Je ne pense pas. Vous remarquerez que la Justice se montre de plus en plus sévère avec les politiques. Il suffit de regarder le couple Balkany qui écope de prison ferme pour des faits graves. Jusqu’à présent, on n’allait pas en prison pour de telles affaires. On était démuni de son patrimoine et on payait de fortes amendes, mais on ne passait pas par la case prison.
Le fait d’écoper de deux ans ferme fait qu’il pourrait en théorie ne pas faire. Y a-t-il, dans le réquisitoire, une certaine mansuétude de la part des magistrats pour qu’il garde la face ? C’est tout de même un ancien Premier ministre. Nous ne sommes pas dans le secret des dieux.
Si on regarde les faits, il est quand même normal que la Justice se montre assez sévère.
Pendant vingt-cinq ans de vie publique, cet homme a salarié sa femme sur des deniers publics et il n’a pas été en capacité de prouver qu’elle travaillait vraiment. Ses explications étaient un peu tirées par les cheveux. Il expliquait qu’elle était attachée parlementaire et payée à Paris alors qu’elle ne mettait jamais les pieds à l’Assemblée nationale. Il lui demandait de jouer un rôle dans la Sarthe.
Elle-même, devant les juges, a eu beaucoup de mal à se défendre. Cette épreuve a été assez terrible pour elle. S’il est jugé sur les faits, malheureusement, les juges risquent d’être logiquement sévères.
A posteriori, on peut se demander si les Français sont en capacité d’élire Président un homme qui, pendant trente ans de vie politique et de vie publique, a salarié sa femme avec l’argent public.
Que dirait-on si un autre homme que François Fillon se comportait comme cela ? Tout le monde lui jetterait l’opprobre.
Quand François Fillon est sorti de son silence, il restait dans le déni par rapport à toutes ces questions-là. C’est un grand orgueilleux. Il est encore blessé qu’on ne l’ait pas laissé aller au bout de sa campagne présidentielle.
Dans mon livre François Fillon, l’homme qui ne voulait pas être président, j’explique qu’il s’est très mal défendu parce qu’il n’est pas un guerrier. À partir du moment où les épreuves sont arrivées et qu’il a fallu combattre, il n’y avait plus personne. Vous remarquerez que, sur les réseaux sociaux, ce sont les derniers militants fillonistes qui réagissent. Officiellement, il n’y a aucun filloniste historique qui prend la défense de François Fillon.

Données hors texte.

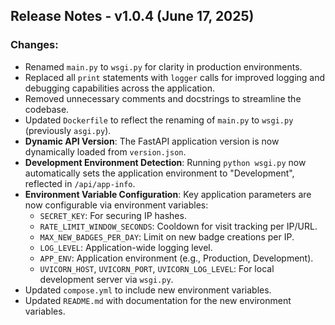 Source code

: ## Release Notes - v1.0.4 (June 17, 2025)

### Changes:
- Renamed `main.py` to `wsgi.py` for clarity in production environments.
- Replaced all `print` statements with `logger` calls for improved logging and debugging capabilities across the application.
- Removed unnecessary comments and docstrings to streamline the codebase.
- Updated `Dockerfile` to reflect the renaming of `main.py` to `wsgi.py` (previously `asgi.py`).
- **Dynamic API Version**: The FastAPI application version is now dynamically loaded from `version.json`.
- **Development Environment Detection**: Running `python wsgi.py` now automatically sets the application environment to "Development", reflected in `/api/app-info`.
- **Environment Variable Configuration**: Key application parameters are now configurable via environment variables:
    - `SECRET_KEY`: For securing IP hashes.
    - `RATE_LIMIT_WINDOW_SECONDS`: Cooldown for visit tracking per IP/URL.
    - `MAX_NEW_BADGES_PER_DAY`: Limit on new badge creations per IP.
    - `LOG_LEVEL`: Application-wide logging level.
    - `APP_ENV`: Application environment (e.g., Production, Development).
    - `UVICORN_HOST`, `UVICORN_PORT`, `UVICORN_LOG_LEVEL`: For local development server via `wsgi.py`.
- Updated `compose.yml` to include new environment variables.
- Updated `README.md` with documentation for the new environment variables.
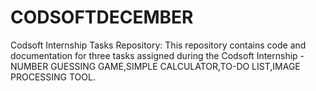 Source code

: # CODSOFTDECEMBER
Codsoft Internship Tasks Repository: This repository contains code and documentation for three tasks assigned during the Codsoft Internship - NUMBER GUESSING GAME,SIMPLE CALCULATOR,TO-DO LIST,IMAGE PROCESSING TOOL.
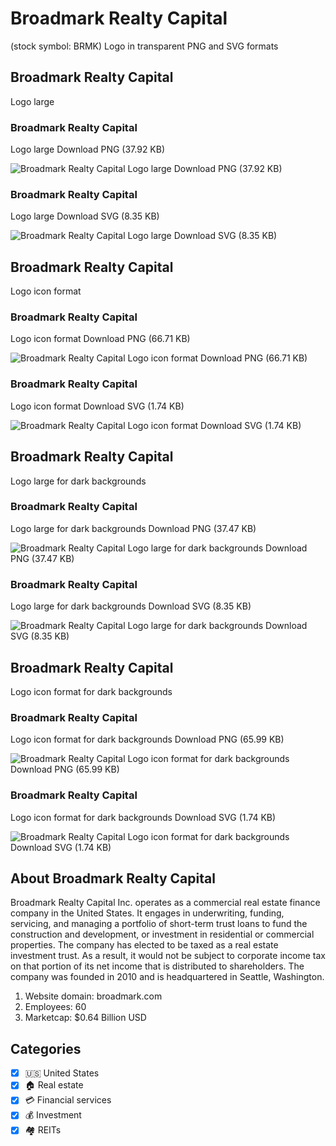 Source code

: # Broadmark Realty Capital
 (stock symbol: BRMK) Logo in transparent PNG and SVG formats

## Broadmark Realty Capital
 Logo large

### Broadmark Realty Capital
 Logo large Download PNG (37.92 KB)

![Broadmark Realty Capital
 Logo large Download PNG (37.92 KB)](/img/orig/BRMK_BIG-f4e505ff.png)

### Broadmark Realty Capital
 Logo large Download SVG (8.35 KB)

![Broadmark Realty Capital
 Logo large Download SVG (8.35 KB)](/img/orig/BRMK_BIG-48ac72e5.svg)

## Broadmark Realty Capital
 Logo icon format

### Broadmark Realty Capital
 Logo icon format Download PNG (66.71 KB)

![Broadmark Realty Capital
 Logo icon format Download PNG (66.71 KB)](/img/orig/BRMK-5a8d9316.png)

### Broadmark Realty Capital
 Logo icon format Download SVG (1.74 KB)

![Broadmark Realty Capital
 Logo icon format Download SVG (1.74 KB)](/img/orig/BRMK-210987d8.svg)

## Broadmark Realty Capital
 Logo large for dark backgrounds

### Broadmark Realty Capital
 Logo large for dark backgrounds Download PNG (37.47 KB)

![Broadmark Realty Capital
 Logo large for dark backgrounds Download PNG (37.47 KB)](/img/orig/BRMK_BIG.D-676e6618.png)

### Broadmark Realty Capital
 Logo large for dark backgrounds Download SVG (8.35 KB)

![Broadmark Realty Capital
 Logo large for dark backgrounds Download SVG (8.35 KB)](/img/orig/BRMK_BIG.D-37ab421c.svg)

## Broadmark Realty Capital
 Logo icon format for dark backgrounds

### Broadmark Realty Capital
 Logo icon format for dark backgrounds Download PNG (65.99 KB)

![Broadmark Realty Capital
 Logo icon format for dark backgrounds Download PNG (65.99 KB)](/img/orig/BRMK.D-929a9aca.png)

### Broadmark Realty Capital
 Logo icon format for dark backgrounds Download SVG (1.74 KB)

![Broadmark Realty Capital
 Logo icon format for dark backgrounds Download SVG (1.74 KB)](/img/orig/BRMK.D-d6a2fce7.svg)

## About Broadmark Realty Capital


Broadmark Realty Capital Inc. operates as a commercial real estate finance company in the United States. It engages in underwriting, funding, servicing, and managing a portfolio of short-term trust loans to fund the construction and development, or investment in residential or commercial properties. The company has elected to be taxed as a real estate investment trust. As a result, it would not be subject to corporate income tax on that portion of its net income that is distributed to shareholders. The company was founded in 2010 and is headquartered in Seattle, Washington.

1. Website domain: broadmark.com
2. Employees: 60
3. Marketcap: $0.64 Billion USD


## Categories
- [x] 🇺🇸 United States
- [x] 🏠 Real estate
- [x] 💳 Financial services
- [x] 💰 Investment
- [x] 🏘️ REITs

Est-ce la guerre entre « les juges et les politiques » ?
Je ne pense pas que cette guerre soit propre au macronisme. Souvenez-vous, Nicolas Sarkozy avait eu le malheur de traiter les magistrats et de dire qu’ils étaient tous alignés comme des petits pois. Cela ne leur avait d’ailleurs pas plu du tout. Ils ont pris un certain plaisir à s’occuper tout particulièrement de Nicolas Sarkozy. Rappelons qu’à chaque fois, il bénéficiait de non-lieu dans toutes les affaires auxquelles ont l’avait mêlé. Cette guerre ne date pas d’aujourd’hui.
En travaillant sur mon livre et sur François Fillon, j’ai compris que les magistrats revendiquent une indépendance de la Justice qui fait qu’ils n’hésitent plus à s’immiscer dans une campagne présidentielle comme celle de François Fillon pour dire « nous sommes les patrons, si ce gars-là n’est pas net, c’est à nous de le faire savoir ».
Je pense que la Justice se met toujours du côté du pouvoir, surtout quand il est exercé depuis l’Élysée. On laisse toujours tranquille un François Bayrou ou un Richard Ferrand.
Ces choses-là se sont faites au moment de l’affaire du sang contaminé. Dans cette affaire, il n’y avait pas eu de fortes condamnations. À part Edmond Hervé, tout le monde avait bénéficié d’un non-lieu, y compris Laurent Fabius.
Je ne pense pas que la Justice soit en guerre contre le pouvoir. En revanche, je pense que la Justice est toujours aux ordres du pouvoir, tout en revendiquant de plus en plus une indépendance. Les Français n’ont plus confiance. Voilà tout ce qu’on a récolté.